In "Living Proof" Hank Williams, Jr. sings, Why just the other night after the show an old drunk came up to me / He says "You ain't as good as your daddy, boy and you never will be."

In the latter part of the 19th century, a Frenchman who desperately wanted to be a poet found it frustrating to have to find words that rhyme, and decided that rhyming words had all been used up. He invented a free form called vers libra. Failed English poets thought that was a great idea, too. Other people, also incapable of finding words that rhyme, became poetry editors at major magazines, leading to the situation where rhymes were left to lyricists, and any poem that rhymed was considered hopelessly out of date.

In the early years of the 20th century, P.G.Wodehouse, a superb lyricist himself, considered the words to Longfellow’s “The Village Blacksmith” :

Under the spreading chestnut tree
The village smithy stands.
The smith a brawny man is he
With large and sinewy hands.

He said if Longfellow were writing now (1916) he would have to revise his poem for it to sell:

In life I was the village smith,
I worked all day
I retained the delicacy of my complexion
I worked in the shade of the chestnut tree
Instead of in the sun
Like Nicholas Blodgett, the expressman.
I was large and strong
I went in for physical culture
And deep breathing
And all those stunts.
I had the biggest biceps in Spoon River.

(I tried my best to find out who Nicholas Blodgett was, without any luck, so maybe he was actually Wodehouse’s expressman.)

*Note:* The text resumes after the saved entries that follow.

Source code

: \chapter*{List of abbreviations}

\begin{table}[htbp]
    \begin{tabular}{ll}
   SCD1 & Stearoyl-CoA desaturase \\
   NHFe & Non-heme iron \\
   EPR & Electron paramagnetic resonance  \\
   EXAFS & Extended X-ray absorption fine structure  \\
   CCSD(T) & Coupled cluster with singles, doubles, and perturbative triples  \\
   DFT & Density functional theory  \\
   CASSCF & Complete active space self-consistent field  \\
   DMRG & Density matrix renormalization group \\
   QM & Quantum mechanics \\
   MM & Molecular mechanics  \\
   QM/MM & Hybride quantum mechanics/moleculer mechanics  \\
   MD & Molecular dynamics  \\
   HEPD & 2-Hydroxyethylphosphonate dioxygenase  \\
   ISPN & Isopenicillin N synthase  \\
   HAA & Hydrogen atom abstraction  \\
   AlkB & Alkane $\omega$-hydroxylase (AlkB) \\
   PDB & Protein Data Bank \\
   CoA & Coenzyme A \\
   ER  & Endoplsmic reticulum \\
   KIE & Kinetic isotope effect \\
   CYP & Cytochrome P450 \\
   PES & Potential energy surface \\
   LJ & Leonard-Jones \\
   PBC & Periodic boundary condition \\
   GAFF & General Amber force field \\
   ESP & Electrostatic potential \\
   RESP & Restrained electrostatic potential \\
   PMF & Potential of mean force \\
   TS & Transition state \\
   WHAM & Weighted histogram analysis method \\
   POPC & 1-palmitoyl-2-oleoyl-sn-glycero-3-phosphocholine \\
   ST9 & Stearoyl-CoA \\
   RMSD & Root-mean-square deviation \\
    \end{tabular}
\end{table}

Spoon River refers to Edgar Lee Masters’ “Spoon River Anthology,” published in 1914, and one of the most popular early examples of free verse. I have read a little of that, and although I am not particularly fond of free verse, at least the part I read was, unlike many modern poet’s works, totally understandable.

Wodehouse doesn’t let lyricists off the hook, either. He says that lyricists can make “home’ rhyme with “alone,” and “saw” with “more,” and go right off and look their innocent children in the eye without a touch of shame.

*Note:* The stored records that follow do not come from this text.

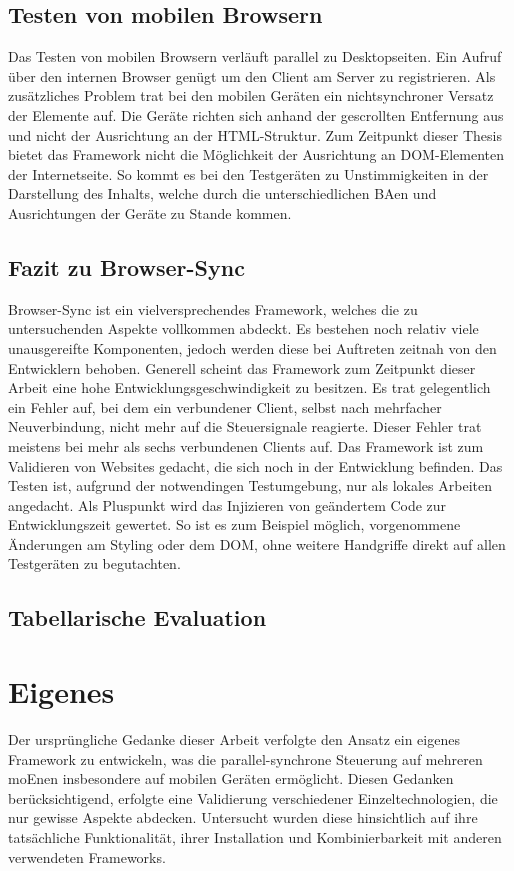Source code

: 	\subsection{Testen von mobilen Browsern}
	Das Testen von mobilen Browsern verläuft parallel zu Desktopseiten. Ein Aufruf über den internen Browser genügt um den Client am Server zu registrieren. Als zusätzliches Problem trat bei den mobilen Geräten ein nichtsynchroner Versatz der Elemente auf. Die Geräte richten sich anhand der gescrollten Entfernung aus und nicht der Ausrichtung an der \Gls{HTML}-Struktur. Zum Zeitpunkt dieser Thesis bietet das \Gls{Framework} nicht die Möglichkeit der Ausrichtung an \Gls{DOM}-Elementen der Internetseite. So kommt es bei den Testgeräten zu Unstimmigkeiten in der Darstellung des Inhalts, welche durch die unterschiedlichen \Gls{BA}en und Ausrichtungen der Geräte zu Stande kommen.
	
	\subsection{Fazit zu Browser-Sync}
	Browser-Sync ist ein vielversprechendes \Gls{Framework}, welches die zu untersuchenden Aspekte vollkommen abdeckt. Es bestehen noch relativ viele unausgereifte Komponenten, jedoch werden diese bei Auftreten zeitnah von den Entwicklern behoben. Generell scheint das \Gls{Framework} zum Zeitpunkt dieser Arbeit eine hohe Entwicklungsgeschwindigkeit zu besitzen. Es trat gelegentlich ein Fehler auf, bei dem ein verbundener Client, selbst nach mehrfacher Neuverbindung, nicht mehr auf die Steuersignale reagierte. Dieser Fehler trat meistens bei mehr als sechs verbundenen Clients auf. Das \Gls{Framework} ist zum Validieren von Websites gedacht, die sich noch in der Entwicklung befinden. Das Testen ist, aufgrund der notwendingen Testumgebung, nur als lokales Arbeiten angedacht. Als Pluspunkt wird das Injizieren von geändertem Code zur Entwicklungszeit gewertet. So ist es zum Beispiel möglich, vorgenommene Änderungen am Styling oder dem \Gls{DOM}, ohne weitere Handgriffe direkt auf allen Testgeräten zu begutachten.
	
	\subsection{Tabellarische Evaluation}
	
	
	\section{Eigenes }
	Der ursprüngliche Gedanke dieser Arbeit verfolgte den Ansatz ein eigenes \Gls{Framework} zu entwickeln, was die \gls{parallel-synchron}e Steuerung auf mehreren \Gls{moEn}en insbesondere auf mobilen Geräten ermöglicht. Diesen Gedanken berücksichtigend, erfolgte eine Validierung verschiedener Einzeltechnologien, die nur gewisse Aspekte abdecken. Untersucht wurden diese hinsichtlich auf ihre tatsächliche Funktionalität, ihrer Installation und Kombinierbarkeit mit anderen verwendeten \Gls{Framework}s.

I have a few friends who write songs. I have never seriously tried, because I would anticipate having trouble with the music composition. The lyric rhymes, I admit, have disturbed me at times. It’s a common problem in all genres, just because of the limitations of the English language. Less common, but still grating to my ear, is what I call “awkward phrasing.” (I’m sure there is a technical term for this.)

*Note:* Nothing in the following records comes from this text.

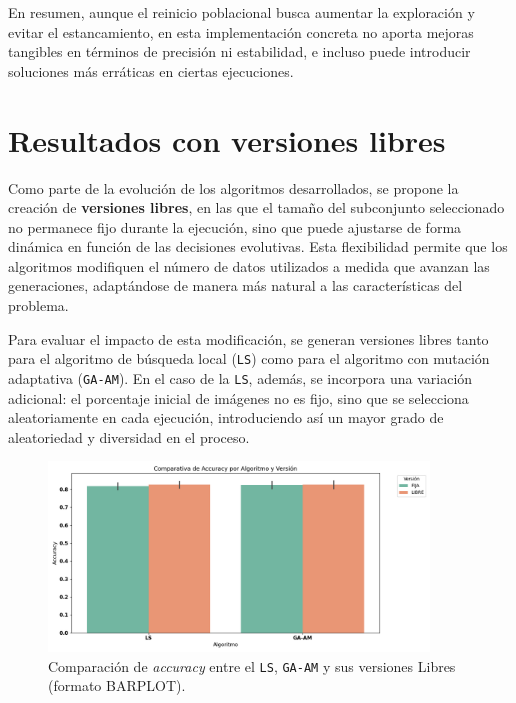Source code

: En resumen, aunque el reinicio poblacional busca aumentar la exploración y evitar el estancamiento,
en esta implementación concreta no aporta mejoras tangibles en términos de precisión ni estabilidad,
e incluso puede introducir soluciones más erráticas en ciertas ejecuciones.

\section{Resultados con versiones libres}\label{sec:resultados-versiones-libres}
Como parte de la evolución de los algoritmos desarrollados, se propone la creación de \textbf{versiones libres},
en las que el tamaño del subconjunto seleccionado no permanece fijo durante la ejecución, sino que puede ajustarse de forma dinámica en función de las decisiones evolutivas.
Esta flexibilidad permite que los algoritmos modifiquen el número de datos utilizados a medida que avanzan las generaciones,
adaptándose de manera más natural a las características del problema.

Para evaluar el impacto de esta modificación, se generan versiones libres tanto para el algoritmo de búsqueda local (\texttt{LS})
como para el algoritmo con mutación adaptativa (\texttt{GA-AM}).
En el caso de la \texttt{LS}, además, se incorpora una variación adicional: el porcentaje inicial de imágenes no es fijo,
sino que se selecciona aleatoriamente en cada ejecución, introduciendo así un mayor grado de aleatoriedad y diversidad en el proceso.


\begin{figure}[htp]
    \centering
    \includegraphics[width=0.9\textwidth]{imagenes/evaluaciones/libres/barplot_por_algoritmo.png}
    \caption{Comparación de \textit{accuracy} entre el \texttt{LS}, \texttt{GA-AM} y sus versiones Libres (formato BARPLOT).}
    \label{fig:barplot_por_algoritmo-libres}
\end{figure}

I noticed it in a couple of Hank Williams, Jr. songs. I remember thinking that he must think — since he IS Hank, Senior’s son — that he doesn’t have to be bothered to fix his lyrics. He is, after all, heir to the Country Music Legend, and people will be too star-struck to notice.

He has lived off his father’s legacy for most of his life. I know he has been fawned over by country music fans and famous artists because he was “Little Bocephus.” His mother saw him as her little goldmine, so she had him singing Hank Senior songs from the time he was 8 years old. He even sang his dad’s songs on the Grand Old Opry, and got an ovation. (He was only 9 then, so what would you expect?) His name was actually Randall, but who would pay good money to go and hear Randy Williams sing? I thought he would gradually fade away, but no such luck. Some record producer, knowing that the name alone would sell, made him an offer he couldn’t refuse, singing other people’s songs.

Then he started thinking that he must have inherited talent as well as the name, and he was off and running. I didn’t particularly like his songs or his singing, but with a very little thought, I changed his lyrics to resolve the awkward phrasing while retaining the meaning, so he should have been able to do it too.

In Nashville, EVERYONE’s a songwriter. Ask anyone you meet what they do for a living, and they would tell you they are working in a restaurant. “But,” they will add, “I’m really a songwriter, just waiting to get a break.”

I don’t know if this is still true, but when I was there, all the record companies had a stable of songwriters paid to write for their recording artists. So aspiring songwriters without connections would go around passing out cassette tapes of their songs, hoping to get noticed. I doubt very much that Hank, Jr.’s songs would even get a listen without that name to fall back on.

At the record producer’s office I visited, behind his desk were two bushel baskets full of cassette tapes. (I wonder how long the tapes at the bottom of those baskets had been there?) I later heard him ask his little brother to listen to some of these tapes, and told him that if the first song didn’t “grab him,” toss it. Do you seriously think Hank Junior’s first song would “grab” a record producer?

I was not a fan of Hank, Sr.’s singing voice, but I recognize that he was a master lyricist. His songs, for the most part, would qualify as poetry to me without the melodies.